- Task instructions: Return, exactly as written, every line from the first line of the data below through the line that contains "Let \(Y \subseteq".

- Saved data entries:
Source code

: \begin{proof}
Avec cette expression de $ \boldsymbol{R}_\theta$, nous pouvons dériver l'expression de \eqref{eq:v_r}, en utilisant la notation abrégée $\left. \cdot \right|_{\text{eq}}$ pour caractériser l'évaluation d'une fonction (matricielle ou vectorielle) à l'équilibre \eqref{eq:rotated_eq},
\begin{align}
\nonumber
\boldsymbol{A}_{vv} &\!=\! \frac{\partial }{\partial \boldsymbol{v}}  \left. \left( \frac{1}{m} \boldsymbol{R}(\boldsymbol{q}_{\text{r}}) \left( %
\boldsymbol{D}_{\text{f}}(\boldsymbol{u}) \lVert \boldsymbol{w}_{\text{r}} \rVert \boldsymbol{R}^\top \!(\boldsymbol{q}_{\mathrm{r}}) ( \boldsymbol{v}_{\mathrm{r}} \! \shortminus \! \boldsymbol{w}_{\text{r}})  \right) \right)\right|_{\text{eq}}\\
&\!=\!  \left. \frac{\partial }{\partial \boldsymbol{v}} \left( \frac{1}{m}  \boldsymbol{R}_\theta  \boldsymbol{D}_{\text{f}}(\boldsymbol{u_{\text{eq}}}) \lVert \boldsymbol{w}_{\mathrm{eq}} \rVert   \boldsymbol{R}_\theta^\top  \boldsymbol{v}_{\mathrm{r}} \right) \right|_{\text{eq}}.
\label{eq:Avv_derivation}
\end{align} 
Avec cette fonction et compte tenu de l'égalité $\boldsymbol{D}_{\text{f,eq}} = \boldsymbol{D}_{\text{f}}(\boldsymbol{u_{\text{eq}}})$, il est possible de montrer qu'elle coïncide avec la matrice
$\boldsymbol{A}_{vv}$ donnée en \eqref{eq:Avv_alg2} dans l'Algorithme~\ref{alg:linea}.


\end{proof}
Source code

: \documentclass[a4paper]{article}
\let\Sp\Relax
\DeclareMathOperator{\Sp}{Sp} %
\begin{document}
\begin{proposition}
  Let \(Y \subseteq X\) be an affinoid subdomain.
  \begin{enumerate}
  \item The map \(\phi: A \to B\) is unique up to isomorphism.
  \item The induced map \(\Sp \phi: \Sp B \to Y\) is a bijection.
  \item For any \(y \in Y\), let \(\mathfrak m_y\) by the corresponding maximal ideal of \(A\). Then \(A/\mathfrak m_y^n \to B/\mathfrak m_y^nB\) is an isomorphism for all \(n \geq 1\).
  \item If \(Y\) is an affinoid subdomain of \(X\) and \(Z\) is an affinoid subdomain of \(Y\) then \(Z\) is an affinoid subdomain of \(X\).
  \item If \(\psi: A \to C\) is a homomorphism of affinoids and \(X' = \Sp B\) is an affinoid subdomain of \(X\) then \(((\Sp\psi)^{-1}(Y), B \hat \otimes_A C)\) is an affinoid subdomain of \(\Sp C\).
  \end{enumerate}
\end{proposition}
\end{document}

- Exercise answer:
Source code

: \begin{proof}
Avec cette expression de $ \boldsymbol{R}_\theta$, nous pouvons dériver l'expression de \eqref{eq:v_r}, en utilisant la notation abrégée $\left. \cdot \right|_{\text{eq}}$ pour caractériser l'évaluation d'une fonction (matricielle ou vectorielle) à l'équilibre \eqref{eq:rotated_eq},
\begin{align}
\nonumber
\boldsymbol{A}_{vv} &\!=\! \frac{\partial }{\partial \boldsymbol{v}}  \left. \left( \frac{1}{m} \boldsymbol{R}(\boldsymbol{q}_{\text{r}}) \left( %
\boldsymbol{D}_{\text{f}}(\boldsymbol{u}) \lVert \boldsymbol{w}_{\text{r}} \rVert \boldsymbol{R}^\top \!(\boldsymbol{q}_{\mathrm{r}}) ( \boldsymbol{v}_{\mathrm{r}} \! \shortminus \! \boldsymbol{w}_{\text{r}})  \right) \right)\right|_{\text{eq}}\\
&\!=\!  \left. \frac{\partial }{\partial \boldsymbol{v}} \left( \frac{1}{m}  \boldsymbol{R}_\theta  \boldsymbol{D}_{\text{f}}(\boldsymbol{u_{\text{eq}}}) \lVert \boldsymbol{w}_{\mathrm{eq}} \rVert   \boldsymbol{R}_\theta^\top  \boldsymbol{v}_{\mathrm{r}} \right) \right|_{\text{eq}}.
\label{eq:Avv_derivation}
\end{align} 
Avec cette fonction et compte tenu de l'égalité $\boldsymbol{D}_{\text{f,eq}} = \boldsymbol{D}_{\text{f}}(\boldsymbol{u_{\text{eq}}})$, il est possible de montrer qu'elle coïncide avec la matrice
$\boldsymbol{A}_{vv}$ donnée en \eqref{eq:Avv_alg2} dans l'Algorithme~\ref{alg:linea}.


\end{proof}
Source code

: \documentclass[a4paper]{article}
\let\Sp\Relax
\DeclareMathOperator{\Sp}{Sp} %
\begin{document}
\begin{proposition}
  Let \(Y \subseteq X\) be an affinoid subdomain.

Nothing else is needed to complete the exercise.